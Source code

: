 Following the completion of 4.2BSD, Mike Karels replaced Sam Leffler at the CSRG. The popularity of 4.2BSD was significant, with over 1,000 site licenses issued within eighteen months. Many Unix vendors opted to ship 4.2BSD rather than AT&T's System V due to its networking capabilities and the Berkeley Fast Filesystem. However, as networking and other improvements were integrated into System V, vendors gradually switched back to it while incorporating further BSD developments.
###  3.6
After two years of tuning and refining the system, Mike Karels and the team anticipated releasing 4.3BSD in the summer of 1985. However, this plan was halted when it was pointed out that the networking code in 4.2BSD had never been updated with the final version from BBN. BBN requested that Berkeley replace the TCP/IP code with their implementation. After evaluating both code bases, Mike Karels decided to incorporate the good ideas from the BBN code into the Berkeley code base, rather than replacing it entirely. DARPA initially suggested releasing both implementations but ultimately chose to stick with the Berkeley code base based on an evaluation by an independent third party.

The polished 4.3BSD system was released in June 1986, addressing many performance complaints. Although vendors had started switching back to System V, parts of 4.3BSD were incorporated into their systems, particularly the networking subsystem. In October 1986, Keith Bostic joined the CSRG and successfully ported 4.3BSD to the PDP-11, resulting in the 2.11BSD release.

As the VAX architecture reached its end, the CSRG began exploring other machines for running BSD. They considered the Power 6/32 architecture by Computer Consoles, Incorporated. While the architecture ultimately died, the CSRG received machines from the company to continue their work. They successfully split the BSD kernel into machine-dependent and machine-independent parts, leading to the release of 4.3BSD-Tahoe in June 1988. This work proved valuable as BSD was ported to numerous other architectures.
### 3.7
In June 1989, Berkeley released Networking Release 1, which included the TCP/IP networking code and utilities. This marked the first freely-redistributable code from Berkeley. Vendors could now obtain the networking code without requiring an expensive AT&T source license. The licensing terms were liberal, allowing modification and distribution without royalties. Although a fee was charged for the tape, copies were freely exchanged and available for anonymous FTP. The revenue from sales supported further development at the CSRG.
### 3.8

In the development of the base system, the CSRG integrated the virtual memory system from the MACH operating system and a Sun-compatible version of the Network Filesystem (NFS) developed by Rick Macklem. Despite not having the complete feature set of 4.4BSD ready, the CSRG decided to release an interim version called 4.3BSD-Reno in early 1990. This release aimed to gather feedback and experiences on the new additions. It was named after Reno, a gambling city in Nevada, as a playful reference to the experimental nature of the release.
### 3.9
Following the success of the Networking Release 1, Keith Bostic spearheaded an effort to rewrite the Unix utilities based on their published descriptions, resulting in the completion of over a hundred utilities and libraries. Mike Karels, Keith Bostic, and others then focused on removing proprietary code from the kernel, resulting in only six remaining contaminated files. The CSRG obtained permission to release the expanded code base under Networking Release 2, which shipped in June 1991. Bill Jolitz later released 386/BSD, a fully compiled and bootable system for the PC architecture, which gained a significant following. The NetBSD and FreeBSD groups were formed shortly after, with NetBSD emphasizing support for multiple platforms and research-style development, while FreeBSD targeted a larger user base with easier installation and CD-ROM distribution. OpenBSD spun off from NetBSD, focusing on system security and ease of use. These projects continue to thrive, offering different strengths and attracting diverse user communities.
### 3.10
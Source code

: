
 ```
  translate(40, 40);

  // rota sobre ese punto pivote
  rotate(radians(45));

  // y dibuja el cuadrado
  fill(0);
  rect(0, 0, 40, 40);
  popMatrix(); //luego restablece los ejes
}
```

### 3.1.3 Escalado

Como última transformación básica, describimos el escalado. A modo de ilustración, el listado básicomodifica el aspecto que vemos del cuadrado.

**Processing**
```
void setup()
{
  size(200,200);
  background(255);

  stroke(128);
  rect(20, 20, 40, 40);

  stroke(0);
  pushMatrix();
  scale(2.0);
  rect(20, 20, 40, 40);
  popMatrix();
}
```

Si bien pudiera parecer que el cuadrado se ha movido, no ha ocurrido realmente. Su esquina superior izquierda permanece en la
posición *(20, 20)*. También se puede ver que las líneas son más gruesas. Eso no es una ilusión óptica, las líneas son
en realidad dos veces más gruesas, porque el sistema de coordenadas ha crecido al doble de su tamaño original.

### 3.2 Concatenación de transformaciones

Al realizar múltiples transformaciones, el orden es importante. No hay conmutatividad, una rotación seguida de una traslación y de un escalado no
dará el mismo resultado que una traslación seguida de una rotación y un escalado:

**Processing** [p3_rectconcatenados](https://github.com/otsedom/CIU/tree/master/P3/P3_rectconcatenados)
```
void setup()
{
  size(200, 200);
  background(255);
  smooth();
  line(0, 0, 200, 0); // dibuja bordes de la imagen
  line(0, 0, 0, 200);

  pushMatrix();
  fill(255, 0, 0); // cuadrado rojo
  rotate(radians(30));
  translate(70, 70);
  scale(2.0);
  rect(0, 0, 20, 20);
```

**What you should do**
Retype each record exactly, leaving nothing out.

**Exercise solution**
Source code

: Following the completion of 4.2BSD, Mike Karels replaced Sam Leffler at the CSRG. The popularity of 4.2BSD was significant, with over 1,000 site licenses issued within eighteen months. Many Unix vendors opted to ship 4.2BSD rather than AT&T's System V due to its networking capabilities and the Berkeley Fast Filesystem. However, as networking and other improvements were integrated into System V, vendors gradually switched back to it while incorporating further BSD developments.
###  3.6
After two years of tuning and refining the system, Mike Karels and the team anticipated releasing 4.3BSD in the summer of 1985. However, this plan was halted when it was pointed out that the networking code in 4.2BSD had never been updated with the final version from BBN. BBN requested that Berkeley replace the TCP/IP code with their implementation. After evaluating both code bases, Mike Karels decided to incorporate the good ideas from the BBN code into the Berkeley code base, rather than replacing it entirely. DARPA initially suggested releasing both implementations but ultimately chose to stick with the Berkeley code base based on an evaluation by an independent third party.

The polished 4.3BSD system was released in June 1986, addressing many performance complaints. Although vendors had started switching back to System V, parts of 4.3BSD were incorporated into their systems, particularly the networking subsystem. In October 1986, Keith Bostic joined the CSRG and successfully ported 4.3BSD to the PDP-11, resulting in the 2.11BSD release.

As the VAX architecture reached its end, the CSRG began exploring other machines for running BSD. They considered the Power 6/32 architecture by Computer Consoles, Incorporated. While the architecture ultimately died, the CSRG received machines from the company to continue their work. They successfully split the BSD kernel into machine-dependent and machine-independent parts, leading to the release of 4.3BSD-Tahoe in June 1988. This work proved valuable as BSD was ported to numerous other architectures.
### 3.7
In June 1989, Berkeley released Networking Release 1, which included the TCP/IP networking code and utilities. This marked the first freely-redistributable code from Berkeley. Vendors could now obtain the networking code without requiring an expensive AT&T source license. The licensing terms were liberal, allowing modification and distribution without royalties. Although a fee was charged for the tape, copies were freely exchanged and available for anonymous FTP. The revenue from sales supported further development at the CSRG.
### 3.8

In the development of the base system, the CSRG integrated the virtual memory system from the MACH operating system and a Sun-compatible version of the Network Filesystem (NFS) developed by Rick Macklem. Despite not having the complete feature set of 4.4BSD ready, the CSRG decided to release an interim version called 4.3BSD-Reno in early 1990. This release aimed to gather feedback and experiences on the new additions. It was named after Reno, a gambling city in Nevada, as a playful reference to the experimental nature of the release.
### 3.9
Following the success of the Networking Release 1, Keith Bostic spearheaded an effort to rewrite the Unix utilities based on their published descriptions, resulting in the completion of over a hundred utilities and libraries. Mike Karels, Keith Bostic, and others then focused on removing proprietary code from the kernel, resulting in only six remaining contaminated files. The CSRG obtained permission to release the expanded code base under Networking Release 2, which shipped in June 1991. Bill Jolitz later released 386/BSD, a fully compiled and bootable system for the PC architecture, which gained a significant following. The NetBSD and FreeBSD groups were formed shortly after, with NetBSD emphasizing support for multiple platforms and research-style development, while FreeBSD targeted a larger user base with easier installation and CD-ROM distribution. OpenBSD spun off from NetBSD, focusing on system security and ease of use. These projects continue to thrive, offering different strengths and attracting diverse user communities.
### 3.10
Source code

:
 ```
  translate(40, 40);

  // rota sobre ese punto pivote
  rotate(radians(45));

  // y dibuja el cuadrado
  fill(0);
  rect(0, 0, 40, 40);
  popMatrix(); //luego restablece los ejes
}
```

### 3.1.3 Escalado

Como última transformación básica, describimos el escalado. A modo de ilustración, el listado básicomodifica el aspecto que vemos del cuadrado.

**Processing**
```
void setup()
{
  size(200,200);
  background(255);

  stroke(128);
  rect(20, 20, 40, 40);

  stroke(0);
  pushMatrix();
  scale(2.0);
  rect(20, 20, 40, 40);
  popMatrix();
}
```

Si bien pudiera parecer que el cuadrado se ha movido, no ha ocurrido realmente. Su esquina superior izquierda permanece en la
posición *(20, 20)*. También se puede ver que las líneas son más gruesas. Eso no es una ilusión óptica, las líneas son
en realidad dos veces más gruesas, porque el sistema de coordenadas ha crecido al doble de su tamaño original.

### 3.2 Concatenación de transformaciones

Al realizar múltiples transformaciones, el orden es importante. No hay conmutatividad, una rotación seguida de una traslación y de un escalado no
dará el mismo resultado que una traslación seguida de una rotación y un escalado:

**Processing** [p3_rectconcatenados](https://github.com/otsedom/CIU/tree/master/P3/P3_rectconcatenados)
```
void setup()
{
  size(200, 200);
  background(255);
  smooth();
  line(0, 0, 200, 0); // dibuja bordes de la imagen
  line(0, 0, 0, 200);

  pushMatrix();
  fill(255, 0, 0); // cuadrado rojo
  rotate(radians(30));
  translate(70, 70);
  scale(2.0);
  rect(0, 0, 20, 20);
```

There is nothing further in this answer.